:: AIM OF THE EXERCISE ::
Report each line of the records below that holds the word "time".

:: SOURCE INFORMATION ::
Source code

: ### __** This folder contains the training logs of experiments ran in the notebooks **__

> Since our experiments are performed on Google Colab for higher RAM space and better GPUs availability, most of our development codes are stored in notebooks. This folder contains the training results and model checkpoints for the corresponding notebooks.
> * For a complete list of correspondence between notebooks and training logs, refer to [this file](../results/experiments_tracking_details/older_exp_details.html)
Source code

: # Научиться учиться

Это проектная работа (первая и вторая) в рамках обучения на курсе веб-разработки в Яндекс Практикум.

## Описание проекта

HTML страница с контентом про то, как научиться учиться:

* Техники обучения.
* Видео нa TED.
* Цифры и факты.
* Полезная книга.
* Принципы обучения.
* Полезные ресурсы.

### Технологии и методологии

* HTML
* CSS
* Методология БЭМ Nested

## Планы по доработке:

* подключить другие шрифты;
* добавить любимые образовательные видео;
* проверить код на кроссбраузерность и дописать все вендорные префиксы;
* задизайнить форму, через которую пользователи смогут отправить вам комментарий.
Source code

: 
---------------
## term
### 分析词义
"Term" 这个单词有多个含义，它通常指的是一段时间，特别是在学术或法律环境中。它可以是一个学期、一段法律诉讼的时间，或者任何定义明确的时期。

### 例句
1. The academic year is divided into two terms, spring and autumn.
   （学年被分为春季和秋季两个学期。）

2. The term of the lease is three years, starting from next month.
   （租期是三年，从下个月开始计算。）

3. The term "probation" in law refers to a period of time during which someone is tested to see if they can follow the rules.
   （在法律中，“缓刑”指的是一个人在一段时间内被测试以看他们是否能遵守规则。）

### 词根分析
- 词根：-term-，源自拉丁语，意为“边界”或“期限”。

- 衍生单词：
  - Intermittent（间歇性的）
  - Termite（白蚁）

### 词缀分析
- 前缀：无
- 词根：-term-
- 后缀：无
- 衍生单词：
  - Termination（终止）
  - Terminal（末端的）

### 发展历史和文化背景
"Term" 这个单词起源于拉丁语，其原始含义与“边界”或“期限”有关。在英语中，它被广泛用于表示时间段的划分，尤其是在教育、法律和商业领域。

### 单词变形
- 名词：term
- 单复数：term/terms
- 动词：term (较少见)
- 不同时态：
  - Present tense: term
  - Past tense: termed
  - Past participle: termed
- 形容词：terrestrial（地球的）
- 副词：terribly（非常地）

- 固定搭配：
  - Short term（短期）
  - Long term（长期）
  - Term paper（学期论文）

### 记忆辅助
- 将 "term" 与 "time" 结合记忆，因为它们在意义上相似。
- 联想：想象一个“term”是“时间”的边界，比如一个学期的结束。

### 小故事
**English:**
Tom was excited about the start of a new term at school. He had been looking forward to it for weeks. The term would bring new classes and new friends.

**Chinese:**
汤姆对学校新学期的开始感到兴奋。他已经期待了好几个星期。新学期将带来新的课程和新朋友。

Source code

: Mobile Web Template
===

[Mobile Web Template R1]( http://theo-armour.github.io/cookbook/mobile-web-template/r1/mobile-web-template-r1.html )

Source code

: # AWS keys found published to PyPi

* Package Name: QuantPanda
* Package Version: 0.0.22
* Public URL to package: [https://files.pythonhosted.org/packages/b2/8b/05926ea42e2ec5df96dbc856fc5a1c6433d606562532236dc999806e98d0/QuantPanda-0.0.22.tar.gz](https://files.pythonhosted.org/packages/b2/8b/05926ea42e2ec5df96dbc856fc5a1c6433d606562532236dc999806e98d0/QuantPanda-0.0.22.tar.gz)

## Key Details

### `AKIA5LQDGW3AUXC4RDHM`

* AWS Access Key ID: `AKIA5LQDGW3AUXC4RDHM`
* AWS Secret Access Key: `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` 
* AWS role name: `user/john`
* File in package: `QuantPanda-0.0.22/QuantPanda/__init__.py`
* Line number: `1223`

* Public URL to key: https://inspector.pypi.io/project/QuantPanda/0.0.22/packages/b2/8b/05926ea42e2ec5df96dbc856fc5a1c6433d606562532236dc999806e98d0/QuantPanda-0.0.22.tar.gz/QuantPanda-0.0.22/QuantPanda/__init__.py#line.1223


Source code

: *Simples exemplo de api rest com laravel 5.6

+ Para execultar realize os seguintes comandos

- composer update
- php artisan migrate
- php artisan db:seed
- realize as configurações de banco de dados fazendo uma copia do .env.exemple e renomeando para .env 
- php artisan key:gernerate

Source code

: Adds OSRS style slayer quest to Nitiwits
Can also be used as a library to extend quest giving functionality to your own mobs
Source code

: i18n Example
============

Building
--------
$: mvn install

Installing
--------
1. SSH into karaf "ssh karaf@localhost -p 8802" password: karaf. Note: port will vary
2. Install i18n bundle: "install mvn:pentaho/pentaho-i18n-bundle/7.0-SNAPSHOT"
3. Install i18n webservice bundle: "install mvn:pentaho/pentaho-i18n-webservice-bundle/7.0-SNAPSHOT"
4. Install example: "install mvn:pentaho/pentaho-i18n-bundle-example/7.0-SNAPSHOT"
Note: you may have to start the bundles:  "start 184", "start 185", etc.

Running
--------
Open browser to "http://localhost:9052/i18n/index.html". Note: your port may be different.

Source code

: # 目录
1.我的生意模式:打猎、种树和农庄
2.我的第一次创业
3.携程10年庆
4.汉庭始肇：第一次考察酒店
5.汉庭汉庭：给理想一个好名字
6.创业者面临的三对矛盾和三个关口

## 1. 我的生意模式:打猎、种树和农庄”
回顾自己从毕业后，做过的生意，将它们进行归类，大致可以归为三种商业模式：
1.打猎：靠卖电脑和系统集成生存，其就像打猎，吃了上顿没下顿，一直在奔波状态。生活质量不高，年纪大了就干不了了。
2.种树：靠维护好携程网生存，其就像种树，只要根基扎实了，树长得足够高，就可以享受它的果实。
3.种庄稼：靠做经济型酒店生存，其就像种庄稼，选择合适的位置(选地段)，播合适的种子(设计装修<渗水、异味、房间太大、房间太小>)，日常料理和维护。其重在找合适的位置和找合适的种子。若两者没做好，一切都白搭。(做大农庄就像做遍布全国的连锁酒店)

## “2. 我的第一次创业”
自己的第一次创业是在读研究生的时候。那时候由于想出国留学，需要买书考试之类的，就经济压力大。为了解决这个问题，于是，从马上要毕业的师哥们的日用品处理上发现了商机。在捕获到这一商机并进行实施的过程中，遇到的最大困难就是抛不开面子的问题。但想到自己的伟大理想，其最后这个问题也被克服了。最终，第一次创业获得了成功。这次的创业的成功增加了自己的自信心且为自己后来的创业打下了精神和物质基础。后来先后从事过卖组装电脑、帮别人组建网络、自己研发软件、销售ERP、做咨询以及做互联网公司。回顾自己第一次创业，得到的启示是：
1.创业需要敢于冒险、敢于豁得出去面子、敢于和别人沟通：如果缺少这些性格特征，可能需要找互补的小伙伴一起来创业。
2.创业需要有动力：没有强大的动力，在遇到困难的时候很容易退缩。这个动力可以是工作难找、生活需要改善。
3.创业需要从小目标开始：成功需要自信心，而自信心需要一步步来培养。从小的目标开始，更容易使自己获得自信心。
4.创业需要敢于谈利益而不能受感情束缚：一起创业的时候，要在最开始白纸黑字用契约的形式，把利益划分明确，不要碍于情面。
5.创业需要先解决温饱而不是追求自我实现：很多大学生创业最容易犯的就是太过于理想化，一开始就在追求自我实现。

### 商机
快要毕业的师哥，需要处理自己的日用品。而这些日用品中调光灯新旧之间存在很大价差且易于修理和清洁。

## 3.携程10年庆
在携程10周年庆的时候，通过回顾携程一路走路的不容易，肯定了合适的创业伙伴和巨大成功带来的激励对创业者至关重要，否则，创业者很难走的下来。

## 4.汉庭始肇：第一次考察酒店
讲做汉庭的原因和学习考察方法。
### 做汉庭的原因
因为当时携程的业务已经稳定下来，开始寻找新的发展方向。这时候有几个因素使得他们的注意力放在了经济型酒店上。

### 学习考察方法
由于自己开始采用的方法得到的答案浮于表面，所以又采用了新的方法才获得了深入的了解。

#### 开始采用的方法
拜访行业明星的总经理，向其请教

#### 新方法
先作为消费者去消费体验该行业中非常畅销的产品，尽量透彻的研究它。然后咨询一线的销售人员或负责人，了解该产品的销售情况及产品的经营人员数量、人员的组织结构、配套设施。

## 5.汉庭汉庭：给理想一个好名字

:: EXERCISE RESULT ::
3. The term "probation" in law refers to a period of time during which someone is tested to see if they can follow the rules.
- 将 "term" 与 "time" 结合记忆，因为它们在意义上相似。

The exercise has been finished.